The country’s judges have adopted guidelines on judicial conduct and ethics at a meeting today (4 February).
A statement from the Judicial Council said that the adoption of the guidelines had been proposed by its chair, Chief Justice Mr Justice Donal O’Donnell (pictured), and seconded by Ms Justice Aileen Donnelly of the Court of Appeal.
The guidelines were drafted by the Judicial Conduct Committee, which is charged with promoting and maintaining high standards of conduct among judges.
Their approval was required before the conduct committee could begin to oversee complaints and investigations relating to the conduct of judges, in June of this year.
The committee will use the principles when considering whether standards of judicial conduct have been adhered to.
“The guidelines are founded on the core judicial values of independence, impartiality, integrity, equality, propriety, competence and diligence,” the council said.
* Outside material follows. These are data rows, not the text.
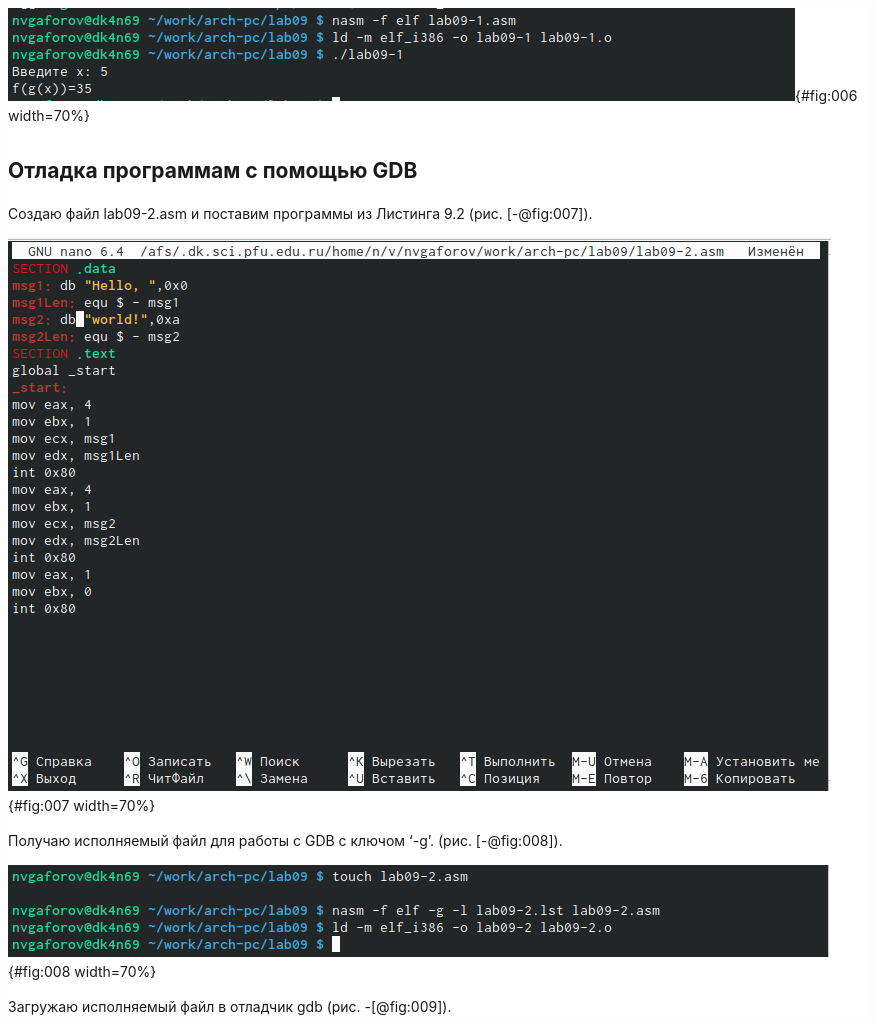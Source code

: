 ![Запуск исполняемого файла](image/fig6.jpg){#fig:006 width=70%}


## **Отладка программам с помощью GDB**

Создаю файл lab09-2.asm и поставим программы из Листинга 9.2 (рис. [-@fig:007]).

![Ввод текста программы из листинга 9.2](image/fig7.jpg){#fig:007 width=70%}


Получаю исполняемый файл для работы с GDB с ключом ‘-g’. (рис. [-@fig:008]).

![Получение исполняемого файла](image/fig8.jpg){#fig:008 width=70%}

Загружаю исполняемый файл в отладчик gdb (рис. -[@fig:009]).
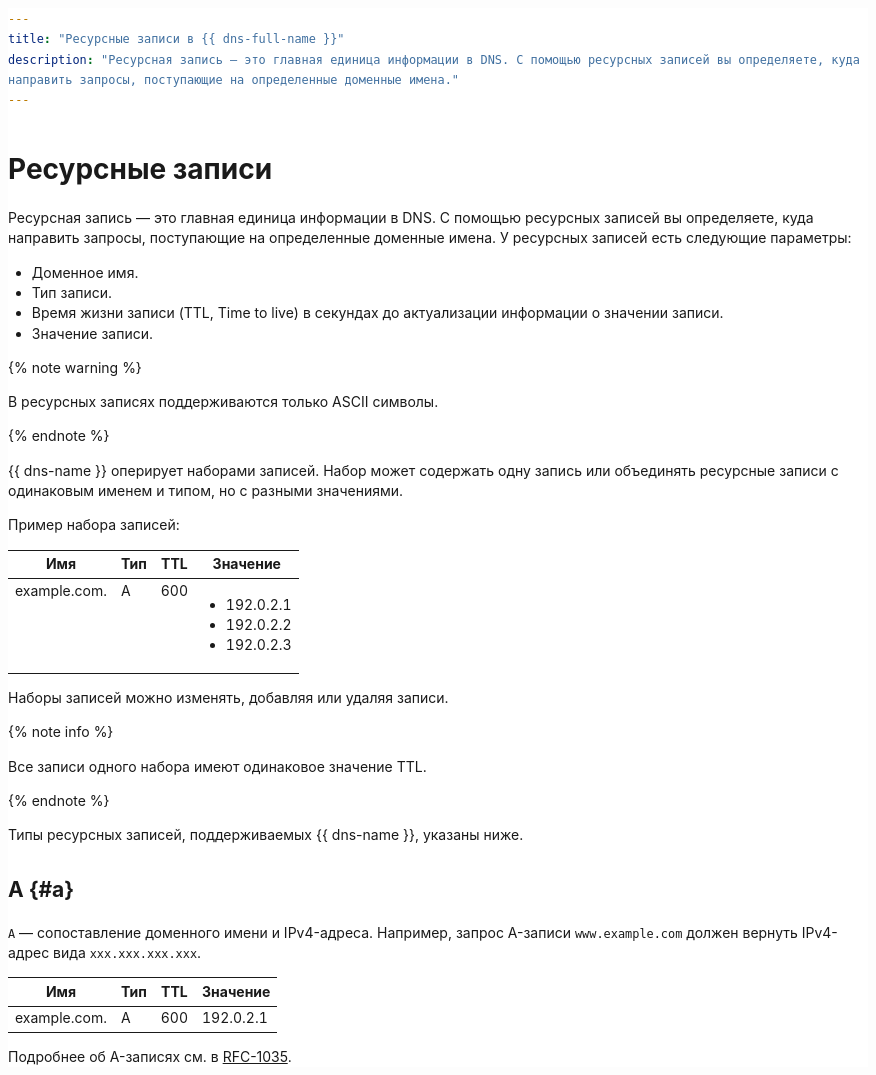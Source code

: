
 ```yaml
---
title: "Ресурсные записи в {{ dns-full-name }}"
description: "Ресурсная запись — это главная единица информации в DNS. С помощью ресурсных записей вы определяете, куда направить запросы, поступающие на определенные доменные имена." 
---
```


# Ресурсные записи

Ресурсная запись — это главная единица информации в DNS. С помощью ресурсных записей вы определяете, куда направить запросы, поступающие на определенные доменные имена. У ресурсных записей есть следующие параметры:

* Доменное имя.
* Тип записи.
* Время жизни записи (TTL, Time to live) в секундах до актуализации информации о значении записи.
* Значение записи.

{% note warning %}

В ресурсных записях поддерживаются только ASCII символы.

{% endnote %}

{{ dns-name }} оперирует наборами записей. Набор может содержать одну запись или объединять ресурсные записи с одинаковым именем и типом, но с разными значениями.

Пример набора записей:

| Имя          | Тип | TTL | Значение                                                        |
|--------------|-----|-----|-----------------------------------------------------------------|
| example.com. | A   | 600 | <ul><li>192.0.2.1</li><li>192.0.2.2</li><li>192.0.2.3</li></ul> |

Наборы записей можно изменять, добавляя или удаляя записи.

{% note info %}

Все записи одного набора имеют одинаковое значение TTL.

{% endnote %}

Типы ресурсных записей, поддерживаемых {{ dns-name }}, указаны ниже.

## A {#a}

`A` — сопоставление доменного имени и IPv4-адреса. Например, запрос A-записи `www.example.com` должен вернуть IPv4-адрес вида `xxx.xxx.xxx.xxx`.

| Имя          | Тип | TTL | Значение  |
|--------------|-----|-----|-----------|
| example.com. | A   | 600 | 192.0.2.1 |

Подробнее об A-записях см. в [RFC-1035](https://www.ietf.org/rfc/rfc1035.html#section-3.4.1).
“They underpin the standards and principles which judges in Ireland have today accepted to manage the ethical and conduct issues which they encounter, and to help the public understand the role of the judiciary and their professional standards.”
Awareness of diversity
The guidelines set out the circumstances in which judges should recuse themselves, while they also include guidance on personal relations with individual members of the legal profession.
“As a subject of constant public scrutiny, a judge must accept personal restrictions that might be viewed as burdensome by the ordinary citizen,” the document says.
Judges are also advised to “maintain and enhance” the knowledge, skills and personal qualities necessary for the proper performance of their duties, and keep themselves informed about developments in international law.
They are also urged to be aware of diversity in society, and warned not to show “bias or prejudice towards any person or group on irrelevant grounds”.
The Judicial Council has also published the draft procedures by which members of the public will be able to make a complaint alleging judicial misconduct.